Длительно выдерживать зеленые водоросли без пересева не рекомендуется, так как водоросли могут прекратить свой рост в результате самоотравления продуктами жизнедеятельности. Признаками такого угнетения могут служить пожелтение культуры, появление белесого оттенка на среде и ее помутнение. Сохранить коллекцию водорослей можно на твердых питательных средах, где рост культуры замедлен, поэтому частые пересевы не требуются (раз в месяц, а если хранить при слабом рассеянном свете при температуре 10–15 °C, то и раз в два месяца). Состав среды Прата (г/литр раствора):

KNO3 — 0.10

MgSO4*7H2O — 0.01

К2НРO4 — 0.01

FeCl3*6H2O — 0.001

агар-агар — 12 г

Среду простерилизовать.

Методики культивирования клеток

Начнем с того, что растительные и животные клетки предъявляют совершенно различные требования к условиям культивирования.

Для животных клеток диапазон оптимального существования очень узок. Это касается и температурных условий, и состава питательных сред (необходимо строго выдерживать pH, молярность и т. д.), и газового состава. Пожалуй, наименее требовательны они к освещению. Для выращивания животных клеток всегда используют готовые фабричные питательные среды, а для длительного поддержания линии нужен термостат. Для некоторых видов клеток газовый состав воздуха можно обеспечить, поместив флаконы с культурой в эксикатор (емкость с притирающейся крышкой) в который также помещают горящую свечку.

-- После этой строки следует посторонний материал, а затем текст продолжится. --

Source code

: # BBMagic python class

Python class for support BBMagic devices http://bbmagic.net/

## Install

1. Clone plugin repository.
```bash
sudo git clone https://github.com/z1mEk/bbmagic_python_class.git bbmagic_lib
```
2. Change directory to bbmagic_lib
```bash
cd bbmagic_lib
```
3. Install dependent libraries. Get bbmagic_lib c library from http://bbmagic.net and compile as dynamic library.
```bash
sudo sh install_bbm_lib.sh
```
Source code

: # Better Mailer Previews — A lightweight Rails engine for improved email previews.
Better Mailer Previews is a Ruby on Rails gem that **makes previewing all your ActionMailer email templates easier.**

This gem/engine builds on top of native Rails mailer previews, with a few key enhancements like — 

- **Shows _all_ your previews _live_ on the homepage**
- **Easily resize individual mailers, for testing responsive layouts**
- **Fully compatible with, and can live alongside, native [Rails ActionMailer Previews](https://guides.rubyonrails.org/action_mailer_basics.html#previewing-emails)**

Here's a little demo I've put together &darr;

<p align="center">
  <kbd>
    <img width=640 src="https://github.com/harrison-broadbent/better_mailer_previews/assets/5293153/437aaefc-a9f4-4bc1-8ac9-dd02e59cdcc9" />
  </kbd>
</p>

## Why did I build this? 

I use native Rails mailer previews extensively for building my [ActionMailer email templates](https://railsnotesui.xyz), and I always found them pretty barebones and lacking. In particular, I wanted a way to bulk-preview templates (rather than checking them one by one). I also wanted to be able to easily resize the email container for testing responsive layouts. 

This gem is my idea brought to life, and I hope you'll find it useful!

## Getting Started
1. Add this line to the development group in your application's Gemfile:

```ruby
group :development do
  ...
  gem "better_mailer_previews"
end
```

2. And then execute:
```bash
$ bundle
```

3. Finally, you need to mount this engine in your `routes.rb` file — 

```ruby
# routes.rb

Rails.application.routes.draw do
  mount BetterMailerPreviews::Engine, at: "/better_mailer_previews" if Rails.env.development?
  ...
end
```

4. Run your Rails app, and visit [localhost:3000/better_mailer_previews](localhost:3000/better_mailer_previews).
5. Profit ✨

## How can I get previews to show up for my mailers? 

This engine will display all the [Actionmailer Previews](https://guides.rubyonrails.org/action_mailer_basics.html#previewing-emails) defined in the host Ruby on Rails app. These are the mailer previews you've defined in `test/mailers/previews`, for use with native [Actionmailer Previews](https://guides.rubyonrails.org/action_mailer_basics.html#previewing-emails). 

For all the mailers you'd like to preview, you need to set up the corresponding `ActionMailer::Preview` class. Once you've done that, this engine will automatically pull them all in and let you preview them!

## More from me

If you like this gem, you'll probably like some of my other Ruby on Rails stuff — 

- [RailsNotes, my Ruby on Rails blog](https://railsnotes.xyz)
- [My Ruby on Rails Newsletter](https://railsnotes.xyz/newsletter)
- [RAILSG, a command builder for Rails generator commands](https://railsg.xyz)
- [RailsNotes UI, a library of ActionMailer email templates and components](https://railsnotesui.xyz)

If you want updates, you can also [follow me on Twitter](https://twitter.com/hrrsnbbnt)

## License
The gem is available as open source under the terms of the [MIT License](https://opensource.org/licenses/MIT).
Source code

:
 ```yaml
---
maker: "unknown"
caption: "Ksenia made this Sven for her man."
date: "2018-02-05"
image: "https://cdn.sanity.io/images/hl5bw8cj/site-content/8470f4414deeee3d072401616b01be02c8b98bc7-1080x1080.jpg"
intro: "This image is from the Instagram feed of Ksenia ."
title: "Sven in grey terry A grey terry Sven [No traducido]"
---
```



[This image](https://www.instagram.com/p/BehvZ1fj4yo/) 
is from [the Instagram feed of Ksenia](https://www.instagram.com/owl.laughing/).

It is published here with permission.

Когда эксикатор плотно закрыт, свеча затухает сама при концентрации углекислого газа в воздухе 5 %.

Подробнее о условиях культивирования животных клеток и культивировании органов можно прочесть в учебнике по биотехнологии.

Заводить и вести культуру растительных клеток гораздо проще. Растительные культуры поддерживают при температурах от 22 до 27 °C, в темноте или при освещении. Среды для них — несложные, и их легко приготовить самому. Культивировать можно на твердых питательных средах с добавлением агар-агара, крахмала (методика изложена в главе "питательные среды" или на жидких питательных средах, с использованием мостиков из ваты и фильтровальной бумаги.

Суспензионные культуры растительных клеток поддерживать гораздо сложнее — необходима мешалка для постоянного перемешивания среды. Иначе эксплант погиб нет, в первую очередь, от отсутствия доступа кислорода.

Условия освещения различны в зависимости от поставленных вами задач. Каллусную ткань обычно получают в темноте. Клональное микроразмножение проводят при освещении. В качестве источника света лучше пригодны лампы дневного света. Они не нагревают камеру и имеют более или менее подходящий для растений спектральный состав света.